# 14-01-1987: faz amanhã 25 anos



## Iceberg (13 Jan 2012 às 16:25)

Não posso deixar de recordar aqui e partilhar convosco uma das efemérides que mais me marcou na minha infância.

A queda de neve generalizada a cotas baixas em todo o Minho, Douro Litoral, Galiza, e demais zonas de Portugal Continental.

Ainda vivia eu no Porto, e recordo-me da minha mãe me chamar pelas 10h00 dizendo «olha, está a nevar». E nevou no Porto cidade, como nunca mais voltou a acontecer até hoje. Nessa data não vivia em Braga, cidade onde o fenómeno foi mais intenso, cobrindo a cidade dos arcebispos de um branco homogéneo. Que o saudoso GranNevada registou em fotos e viveu com muita emoção ...

Um quarto de século depois, já voltei a ver neve em Braga por duas ocasiões, mas com aquela intensidade e abrangência geográfica o nevão de 1987 ficará para sempre na memória de todos os que o viveram.

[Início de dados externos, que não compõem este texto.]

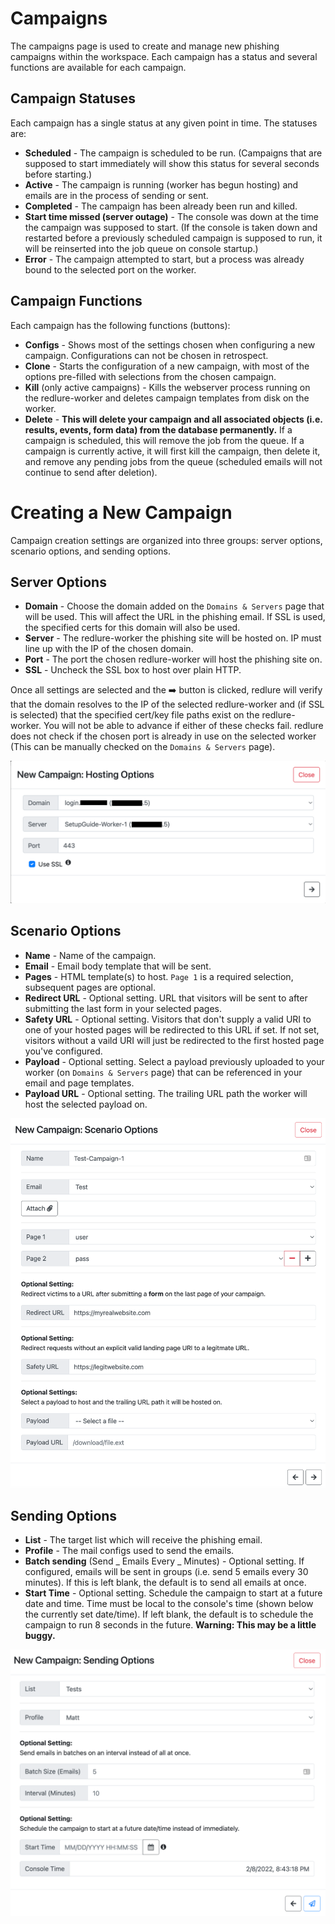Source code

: # Campaigns
The campaigns page is used to create and manage new phishing campaigns within the workspace. Each campaign has a status and several functions are available for each campaign.

## Campaign Statuses
Each campaign has a single status at any given point in time. The statuses are:
* __Scheduled__ - The campaign is scheduled to be run. (Campaigns that are supposed to start immediately will show this status for several seconds before starting.)
* __Active__ - The campaign is running (worker has begun hosting) and emails are in the process of sending or sent.
* __Completed__ - The campaign has been already been run and killed.
* __Start time missed (server outage)__ - The console was down at the time the campaign was supposed to start. (If the console is taken down and restarted before a previously scheduled campaign is supposed to run, it will be reinserted into the job queue on console startup.)
* __Error__ - The campaign attempted to start, but a process was already bound to the selected port on the worker.

## Campaign Functions
Each campaign has the following functions (buttons):
* __Configs__ - Shows most of the settings chosen when configuring a new campaign. Configurations can not be chosen in retrospect.
* __Clone__ - Starts the configuration of a new campaign, with most of the options pre-filled with selections from the chosen campaign.
* __Kill__ (only active campaigns) - Kills the webserver process running on the redlure-worker and deletes campaign templates from disk on the worker.
* __Delete__ - **This will delete your campaign and all associated objects (i.e. results, events, form data) from the database permanently.** If a campaign is scheduled, this will remove the job from the queue. If a campaign is currently active, it will first kill the campaign, then delete it, and remove any pending jobs from the queue (scheduled emails will not continue to send after deletion).

# Creating a New Campaign
Campaign creation settings are organized into three groups: server options, scenario options, and sending options.

## Server Options
* __Domain__ - Choose the domain added on the `Domains & Servers` page that will be used. This will affect the URL in the phishing email. If SSL is used, the specified certs for this domain will also be used.
* __Server__ - The redlure-worker the phishing site will be hosted on. IP must line up with the IP of the chosen domain.
* __Port__ - The port the chosen redlure-worker will host the phishing site on.
* __SSL__ - Uncheck the SSL box to host over plain HTTP.

Once all settings are selected and the :arrow_right: button is clicked, redlure will verify that the domain resolves to the IP of the selected redlure-worker and (if SSL is selected) that the specified cert/key file paths exist on the redlure-worker. You will not be able to advance if either of these checks fail. redlure does not check if the chosen port is already in use on the selected worker (This can be manually checked on the `Domains & Servers` page).

![](../gitbook/images/new-campaign-1.png)

## Scenario Options
* __Name__ - Name of the campaign.
* __Email__ - Email body template that will be sent.
* __Pages__ - HTML template(s) to host. `Page 1` is a required selection, subsequent pages are optional.
* __Redirect URL__ - Optional setting. URL that visitors will be sent to after submitting the last form in your selected pages.
* __Safety URL__ - Optional setting. Visitors that don't supply a valid URI to one of your hosted pages will be redirected to this URL if set. If not set, visitors without a vaild URI will just be redirected to the first hosted page you've configured.
* __Payload__ - Optional setting. Select a payload previously uploaded to your worker (on `Domains & Servers` page) that can be referenced in your email and page templates.
* __Payload URL__ - Optional setting. The trailing URL path the worker will host the selected payload on.

![](../gitbook/images/new-campaign-2.png)


## Sending Options
* __List__ - The target list which will receive the phishing email.
* __Profile__ - The mail configs used to send the emails.
* __Batch sending__ (Send _ Emails Every _ Minutes) - Optional setting. If configured, emails will be sent in groups (i.e. send 5 emails every 30 minutes). If this is left blank, the default is to send all emails at once.
* __Start Time__ - Optional setting. Schedule the campaign to start at a future date and time. Time must be local to the console's time (shown below the currently set date/time). If left blank, the default is to schedule the campaign to run 8 seconds in the future. __Warning: This may be a little buggy.__

![](../gitbook/images/new-campaign-3.png)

Sempre à espera do próximo 14 de Janeiro de 1987.


----------



## vinc7e (13 Jan 2012 às 16:47)

Algumas (já celebres) fotos de Braga nesse dia.



Minho disse:


> Consegui estas três fotografias de Braga do nevão de 1987. As fotografias no verso têm indicada a data 15-01-1987 ou seja, no dia seguinte ao grande nevão...
> 
> *Bom Jesus*
> 
> ...


----------



## Ferreiro (13 Jan 2012 às 19:20)

Foi um inverno histórico, tambem na Galiza. Em Santiago de Compostela a neve perdurou no solo 5 días. Nunca tal volveu a acontecer, e acho que dificilmente volverá a acontecer.

Saúdos.


----------



## Norther (13 Jan 2012 às 21:02)

belo dia


----------